MATERIAL PROVIDED: Begin
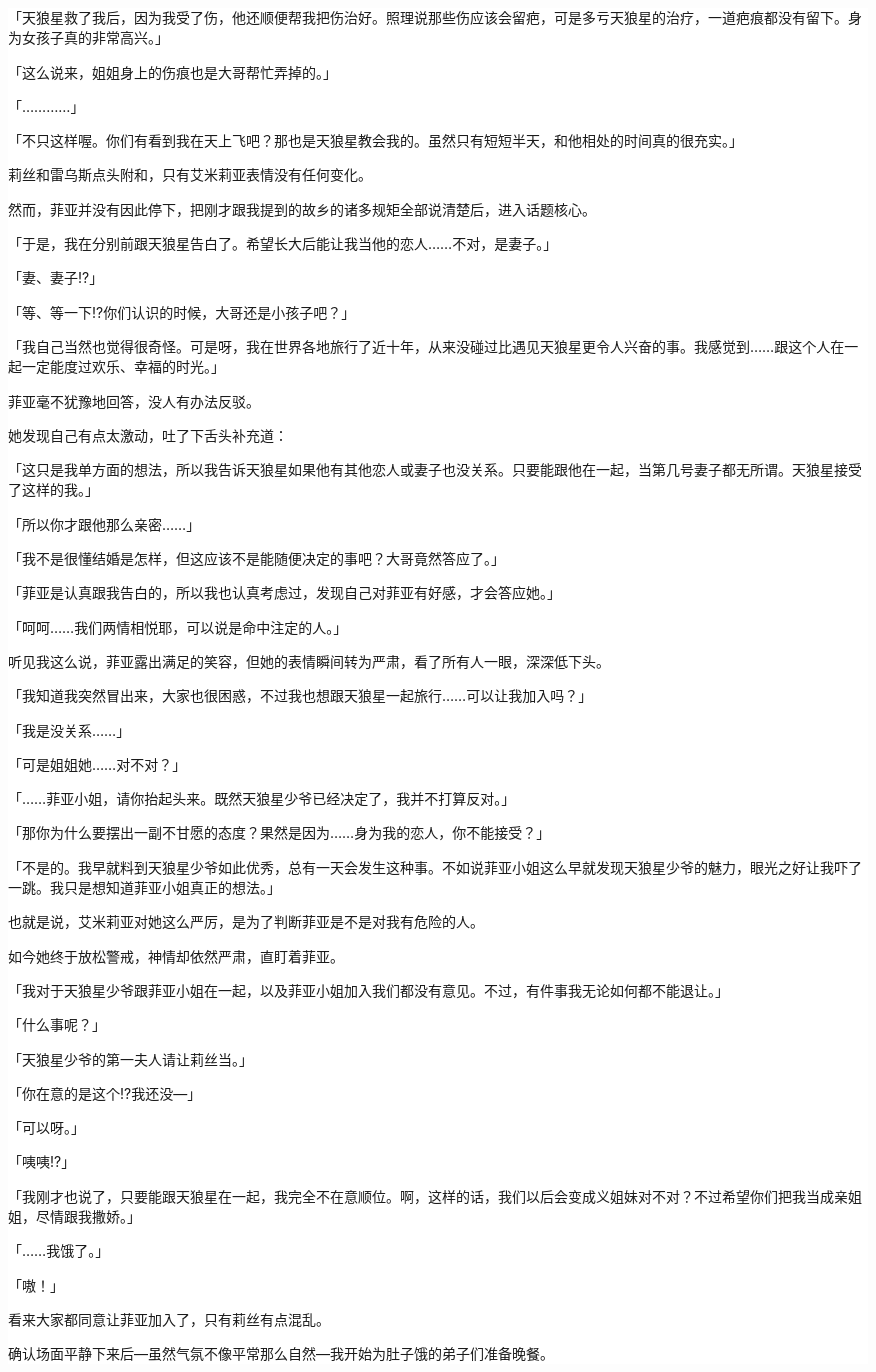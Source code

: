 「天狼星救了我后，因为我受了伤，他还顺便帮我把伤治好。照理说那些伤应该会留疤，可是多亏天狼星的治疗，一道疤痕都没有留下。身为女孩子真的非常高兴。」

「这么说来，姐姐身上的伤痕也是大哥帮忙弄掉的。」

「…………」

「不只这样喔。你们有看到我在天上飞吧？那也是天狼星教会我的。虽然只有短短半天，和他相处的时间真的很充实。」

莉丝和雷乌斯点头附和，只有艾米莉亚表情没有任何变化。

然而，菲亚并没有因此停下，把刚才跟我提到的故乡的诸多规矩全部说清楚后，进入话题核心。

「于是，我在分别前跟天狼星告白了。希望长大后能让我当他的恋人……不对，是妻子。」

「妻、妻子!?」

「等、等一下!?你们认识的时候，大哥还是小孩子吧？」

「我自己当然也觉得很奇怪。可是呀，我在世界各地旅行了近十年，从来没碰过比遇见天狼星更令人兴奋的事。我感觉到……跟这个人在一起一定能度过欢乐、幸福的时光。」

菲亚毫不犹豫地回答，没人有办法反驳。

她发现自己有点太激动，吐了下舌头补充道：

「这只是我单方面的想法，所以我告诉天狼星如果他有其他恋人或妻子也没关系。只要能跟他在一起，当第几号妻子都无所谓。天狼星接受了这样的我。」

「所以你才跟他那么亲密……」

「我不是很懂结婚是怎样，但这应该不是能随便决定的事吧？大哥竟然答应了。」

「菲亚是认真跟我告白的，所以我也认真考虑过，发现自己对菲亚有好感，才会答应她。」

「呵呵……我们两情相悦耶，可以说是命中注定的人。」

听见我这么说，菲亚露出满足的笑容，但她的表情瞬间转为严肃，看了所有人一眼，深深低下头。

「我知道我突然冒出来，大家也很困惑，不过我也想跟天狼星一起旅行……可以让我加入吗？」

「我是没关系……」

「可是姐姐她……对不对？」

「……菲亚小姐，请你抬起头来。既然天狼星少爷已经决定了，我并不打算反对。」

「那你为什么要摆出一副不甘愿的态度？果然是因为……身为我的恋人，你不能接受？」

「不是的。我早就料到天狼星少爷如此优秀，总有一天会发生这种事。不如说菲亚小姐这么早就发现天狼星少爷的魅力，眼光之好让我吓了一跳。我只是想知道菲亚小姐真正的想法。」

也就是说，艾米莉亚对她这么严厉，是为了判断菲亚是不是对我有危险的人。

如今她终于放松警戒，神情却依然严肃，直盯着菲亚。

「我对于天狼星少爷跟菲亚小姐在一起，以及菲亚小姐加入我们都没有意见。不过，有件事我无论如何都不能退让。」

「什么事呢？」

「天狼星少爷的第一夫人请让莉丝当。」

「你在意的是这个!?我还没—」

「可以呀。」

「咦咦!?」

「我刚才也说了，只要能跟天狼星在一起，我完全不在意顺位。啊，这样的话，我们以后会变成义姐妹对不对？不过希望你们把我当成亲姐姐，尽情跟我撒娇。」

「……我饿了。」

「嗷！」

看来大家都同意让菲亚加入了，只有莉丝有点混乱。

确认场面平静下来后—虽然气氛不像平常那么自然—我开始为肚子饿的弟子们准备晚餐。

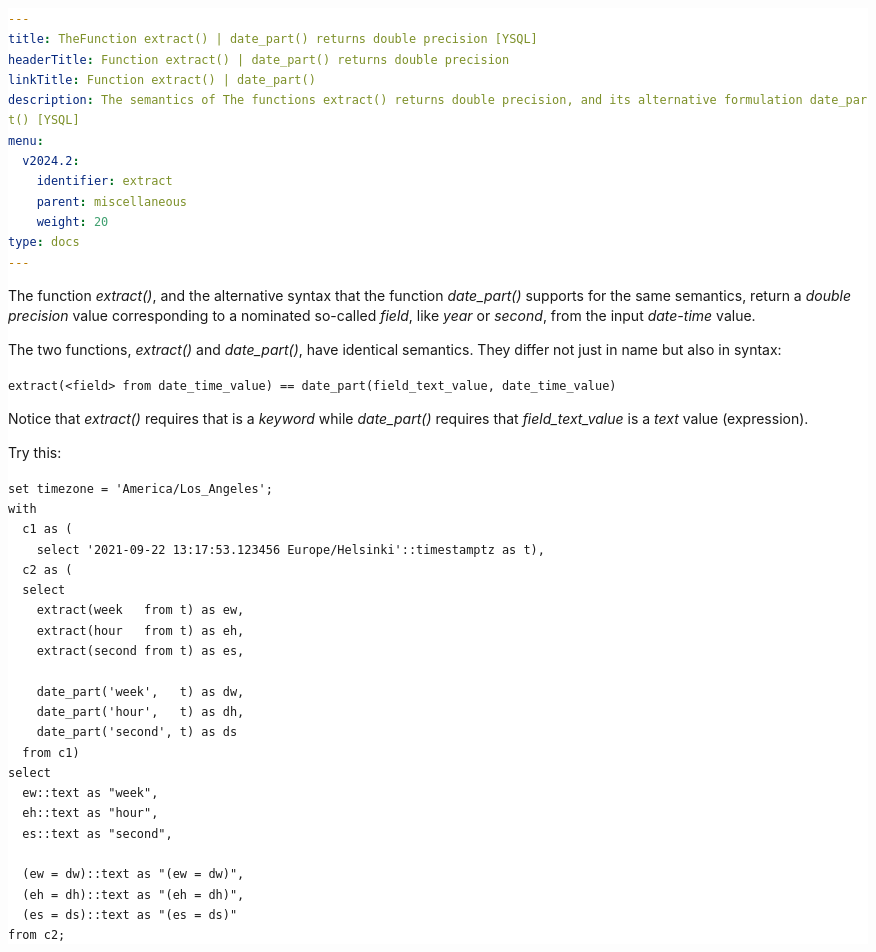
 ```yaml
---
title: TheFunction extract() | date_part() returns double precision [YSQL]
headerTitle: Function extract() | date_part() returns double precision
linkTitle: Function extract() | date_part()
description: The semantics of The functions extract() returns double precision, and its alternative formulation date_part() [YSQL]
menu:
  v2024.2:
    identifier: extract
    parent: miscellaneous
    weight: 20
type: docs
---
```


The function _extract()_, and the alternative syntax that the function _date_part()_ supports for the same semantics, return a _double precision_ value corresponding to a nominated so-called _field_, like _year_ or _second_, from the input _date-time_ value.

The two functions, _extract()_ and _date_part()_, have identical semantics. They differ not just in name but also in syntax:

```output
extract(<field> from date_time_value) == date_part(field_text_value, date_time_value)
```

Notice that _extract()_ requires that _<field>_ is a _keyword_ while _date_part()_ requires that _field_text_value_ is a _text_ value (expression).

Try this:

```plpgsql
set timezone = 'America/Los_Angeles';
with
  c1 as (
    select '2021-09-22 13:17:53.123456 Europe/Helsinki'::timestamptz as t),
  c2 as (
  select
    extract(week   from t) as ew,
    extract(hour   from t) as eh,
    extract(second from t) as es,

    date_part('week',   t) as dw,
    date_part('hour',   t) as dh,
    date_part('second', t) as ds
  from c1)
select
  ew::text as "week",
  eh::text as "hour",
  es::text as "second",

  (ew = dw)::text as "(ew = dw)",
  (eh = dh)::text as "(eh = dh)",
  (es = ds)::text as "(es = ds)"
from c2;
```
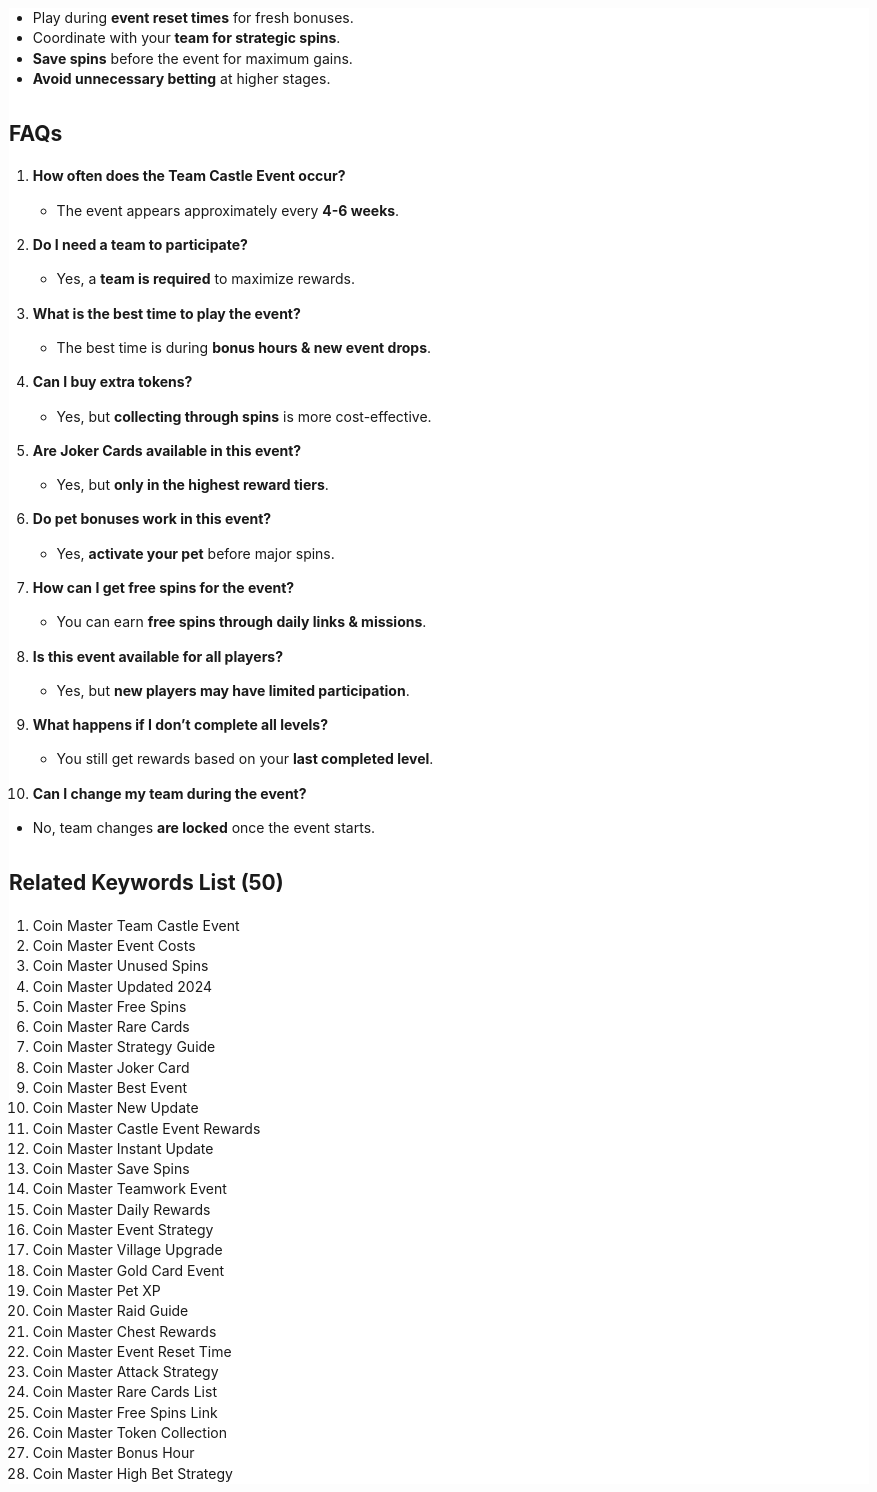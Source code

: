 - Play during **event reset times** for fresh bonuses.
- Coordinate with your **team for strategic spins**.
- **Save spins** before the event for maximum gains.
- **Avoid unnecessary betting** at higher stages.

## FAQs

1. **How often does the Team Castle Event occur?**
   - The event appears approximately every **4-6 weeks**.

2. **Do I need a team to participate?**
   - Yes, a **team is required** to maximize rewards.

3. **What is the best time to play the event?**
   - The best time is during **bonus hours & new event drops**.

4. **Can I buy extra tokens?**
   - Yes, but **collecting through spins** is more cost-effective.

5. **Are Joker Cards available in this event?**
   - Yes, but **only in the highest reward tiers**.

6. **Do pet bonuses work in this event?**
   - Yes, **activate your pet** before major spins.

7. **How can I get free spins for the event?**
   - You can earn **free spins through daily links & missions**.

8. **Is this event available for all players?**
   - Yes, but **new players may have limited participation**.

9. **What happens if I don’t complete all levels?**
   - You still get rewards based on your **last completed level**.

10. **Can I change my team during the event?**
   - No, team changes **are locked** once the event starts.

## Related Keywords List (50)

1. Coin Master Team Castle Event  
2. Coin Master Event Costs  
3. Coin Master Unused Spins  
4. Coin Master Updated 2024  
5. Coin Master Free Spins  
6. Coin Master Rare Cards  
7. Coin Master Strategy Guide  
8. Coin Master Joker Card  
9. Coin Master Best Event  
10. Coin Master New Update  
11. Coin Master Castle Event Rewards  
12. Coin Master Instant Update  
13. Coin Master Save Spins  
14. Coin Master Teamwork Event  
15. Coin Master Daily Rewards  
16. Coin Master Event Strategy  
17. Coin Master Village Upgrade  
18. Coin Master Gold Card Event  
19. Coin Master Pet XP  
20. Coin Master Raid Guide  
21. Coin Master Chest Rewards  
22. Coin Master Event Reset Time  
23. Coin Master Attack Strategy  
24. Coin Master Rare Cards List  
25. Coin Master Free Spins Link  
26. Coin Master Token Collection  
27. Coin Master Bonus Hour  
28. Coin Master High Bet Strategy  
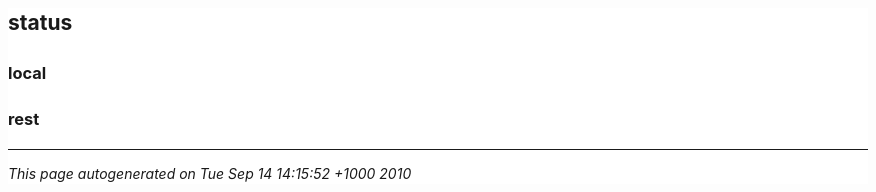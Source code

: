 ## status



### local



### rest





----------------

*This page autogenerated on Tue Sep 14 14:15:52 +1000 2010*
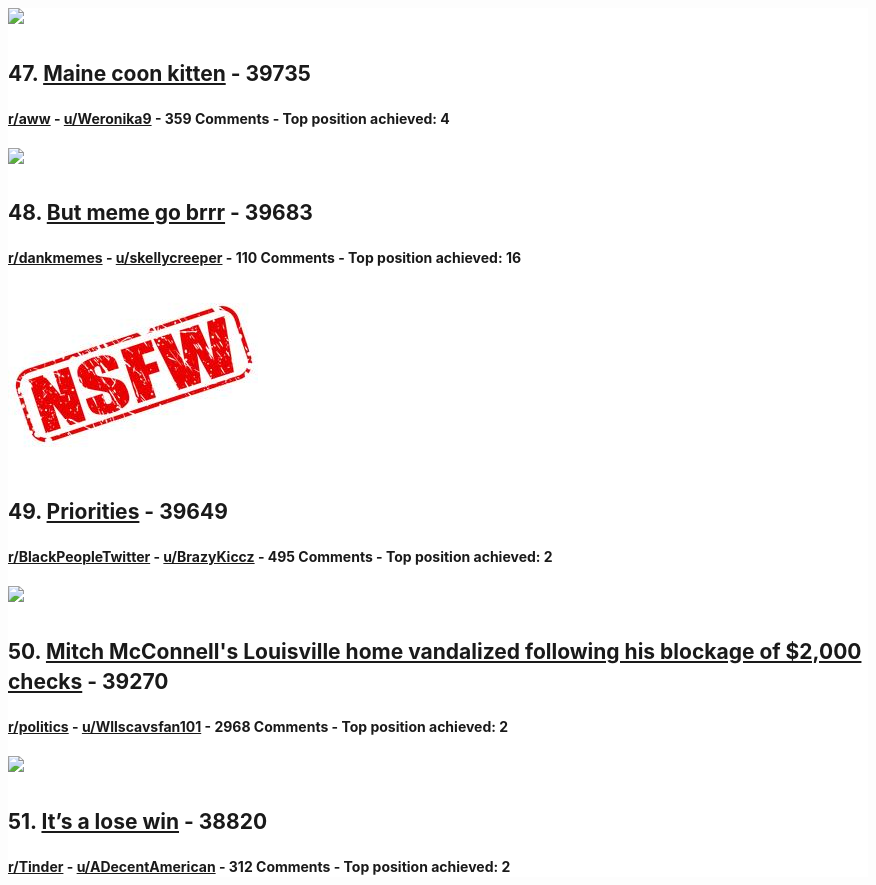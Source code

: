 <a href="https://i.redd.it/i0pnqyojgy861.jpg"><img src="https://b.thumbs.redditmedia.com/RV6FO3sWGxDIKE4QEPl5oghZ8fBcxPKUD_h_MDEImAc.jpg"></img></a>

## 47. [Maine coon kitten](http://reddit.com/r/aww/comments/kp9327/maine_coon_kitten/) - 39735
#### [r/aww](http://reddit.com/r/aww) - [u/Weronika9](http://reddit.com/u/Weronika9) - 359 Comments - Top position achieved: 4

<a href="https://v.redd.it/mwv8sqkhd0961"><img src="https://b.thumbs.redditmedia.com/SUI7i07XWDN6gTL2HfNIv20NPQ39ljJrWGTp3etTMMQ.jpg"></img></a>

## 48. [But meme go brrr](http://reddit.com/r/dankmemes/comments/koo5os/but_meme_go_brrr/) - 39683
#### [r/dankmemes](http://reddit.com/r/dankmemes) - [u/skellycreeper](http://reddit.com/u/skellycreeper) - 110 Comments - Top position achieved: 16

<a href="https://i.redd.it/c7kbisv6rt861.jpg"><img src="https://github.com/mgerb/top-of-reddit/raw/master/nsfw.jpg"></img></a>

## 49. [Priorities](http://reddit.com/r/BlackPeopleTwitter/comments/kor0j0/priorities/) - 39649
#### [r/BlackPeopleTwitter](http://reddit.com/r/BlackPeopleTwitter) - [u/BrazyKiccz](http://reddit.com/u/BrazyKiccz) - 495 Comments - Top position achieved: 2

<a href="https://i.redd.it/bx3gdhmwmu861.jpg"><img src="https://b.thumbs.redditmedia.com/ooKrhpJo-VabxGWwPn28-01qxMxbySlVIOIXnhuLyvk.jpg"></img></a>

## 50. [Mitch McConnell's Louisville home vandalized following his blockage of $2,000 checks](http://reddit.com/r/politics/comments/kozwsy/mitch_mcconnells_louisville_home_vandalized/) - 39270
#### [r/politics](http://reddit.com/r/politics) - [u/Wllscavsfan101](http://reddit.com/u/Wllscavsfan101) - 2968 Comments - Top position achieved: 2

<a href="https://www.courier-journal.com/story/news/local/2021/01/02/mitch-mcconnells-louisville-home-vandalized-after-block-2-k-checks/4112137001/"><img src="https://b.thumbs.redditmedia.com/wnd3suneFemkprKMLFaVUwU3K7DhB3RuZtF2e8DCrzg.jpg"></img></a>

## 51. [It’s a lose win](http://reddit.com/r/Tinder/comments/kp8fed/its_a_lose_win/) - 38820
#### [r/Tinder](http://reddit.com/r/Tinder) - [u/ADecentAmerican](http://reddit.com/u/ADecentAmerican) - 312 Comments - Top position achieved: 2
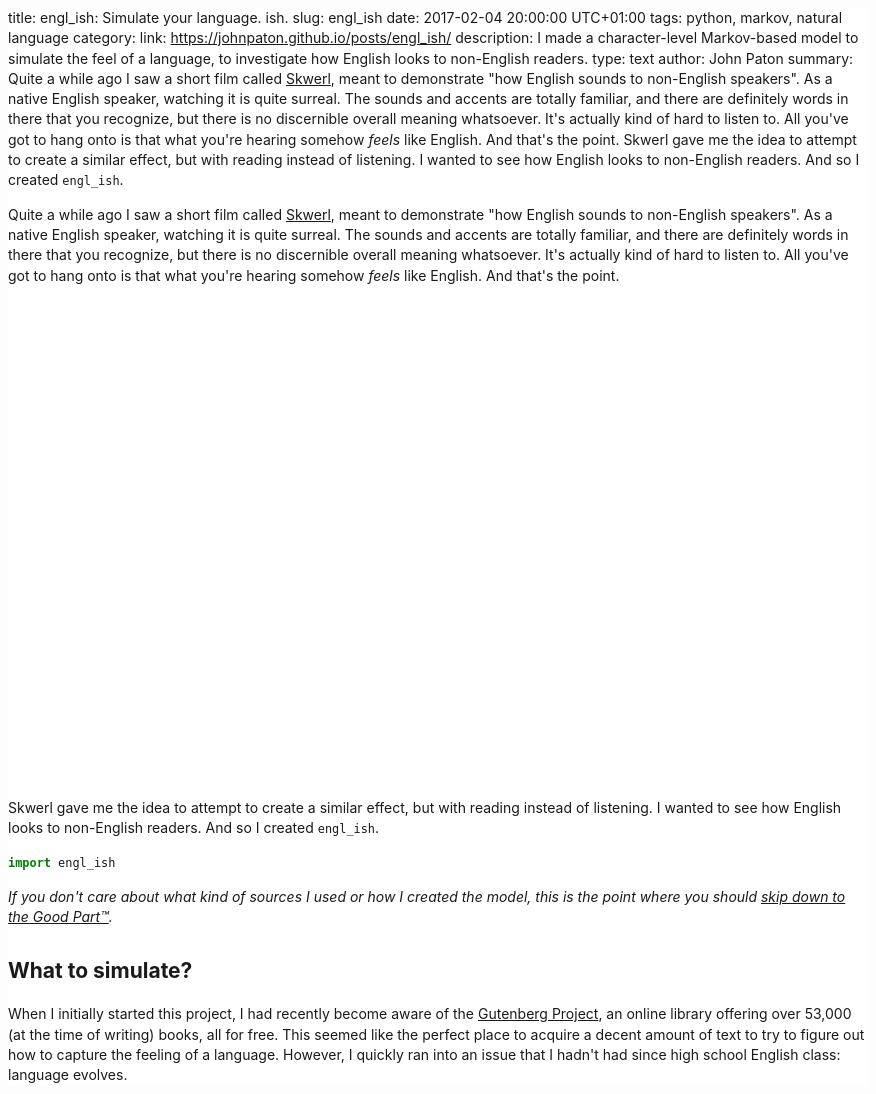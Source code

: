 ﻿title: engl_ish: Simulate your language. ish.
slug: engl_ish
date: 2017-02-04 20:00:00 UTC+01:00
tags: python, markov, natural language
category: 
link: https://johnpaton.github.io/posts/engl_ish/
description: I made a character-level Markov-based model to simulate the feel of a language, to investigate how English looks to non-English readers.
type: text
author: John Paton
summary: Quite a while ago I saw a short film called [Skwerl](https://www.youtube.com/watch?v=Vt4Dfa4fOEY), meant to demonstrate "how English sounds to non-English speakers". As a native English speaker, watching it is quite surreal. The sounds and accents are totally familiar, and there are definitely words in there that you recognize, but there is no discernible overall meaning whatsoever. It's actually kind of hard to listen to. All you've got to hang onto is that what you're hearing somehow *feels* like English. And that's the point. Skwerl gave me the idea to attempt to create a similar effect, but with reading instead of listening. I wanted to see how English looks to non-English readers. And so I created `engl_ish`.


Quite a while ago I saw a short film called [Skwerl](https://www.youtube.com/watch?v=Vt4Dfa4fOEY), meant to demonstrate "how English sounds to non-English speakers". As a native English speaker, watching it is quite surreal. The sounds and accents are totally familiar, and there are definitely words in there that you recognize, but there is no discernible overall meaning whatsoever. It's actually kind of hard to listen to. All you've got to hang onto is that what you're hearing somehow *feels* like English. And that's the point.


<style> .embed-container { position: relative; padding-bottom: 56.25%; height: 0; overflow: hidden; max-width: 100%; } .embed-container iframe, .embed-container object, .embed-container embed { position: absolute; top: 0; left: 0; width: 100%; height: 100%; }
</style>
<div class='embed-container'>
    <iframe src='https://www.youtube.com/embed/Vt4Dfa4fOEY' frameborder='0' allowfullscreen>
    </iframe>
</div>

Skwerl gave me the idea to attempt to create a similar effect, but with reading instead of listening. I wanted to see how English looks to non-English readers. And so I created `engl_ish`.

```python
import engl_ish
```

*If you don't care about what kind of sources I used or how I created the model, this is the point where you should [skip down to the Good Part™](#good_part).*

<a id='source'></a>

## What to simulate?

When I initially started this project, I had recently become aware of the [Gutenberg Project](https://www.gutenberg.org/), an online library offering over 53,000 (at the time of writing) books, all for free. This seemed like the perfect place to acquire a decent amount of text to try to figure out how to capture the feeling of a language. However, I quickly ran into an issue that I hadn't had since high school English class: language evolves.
MATERIAL PROVIDED: End
*EXERCISE DIRECTIONS*:
The string "your" may appear in lines of the listing above; tally those lines and give the number only.

*RESPONSE TO THIS EXERCISE*:
4